### TASK TO CARRY OUT
Reproduce, without alteration, every line of the data; exclude the images.

┄┄┄┄┄┄┄┄┄┄┄┄┄┄┄┄┄┄┄┄

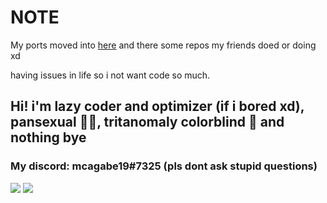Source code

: # NOTE
My ports moved into [here](https://github.com/orgs/MobilePorting/repositories) and there some repos my friends doed or doing xd

having issues in life so i not want code so much.

## Hi! i'm lazy coder and optimizer (if i bored xd), pansexual 🏳️‍🌈, tritanomaly colorblind 🥲 and nothing bye
### My discord: mcagabe19#7325 (pls dont ask stupid questions)

![](https://github-readme-stats.vercel.app/api?username=mcagabe19&show_icons=true&theme=tokyonight)
![](https://github-readme-stats.vercel.app/api/top-langs/?username=mcagabe19&layout=compact&show_icons=true&theme=tokyonight)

┄┄┄┄┄┄┄┄┄┄┄┄┄┄┄┄┄┄┄┄

### EXPECTED ANSWER
Source code

: # NOTE
My ports moved into [here](https://github.com/orgs/MobilePorting/repositories) and there some repos my friends doed or doing xd

having issues in life so i not want code so much.

## Hi! i'm lazy coder and optimizer (if i bored xd), pansexual 🏳️‍🌈, tritanomaly colorblind 🥲 and nothing bye
### My discord: mcagabe19#7325 (pls dont ask stupid questions)

![](https://github-readme-stats.vercel.app/api?username=mcagabe19&show_icons=true&theme=tokyonight)
![](https://github-readme-stats.vercel.app/api/top-langs/?username=mcagabe19&layout=compact&show_icons=true&theme=tokyonight)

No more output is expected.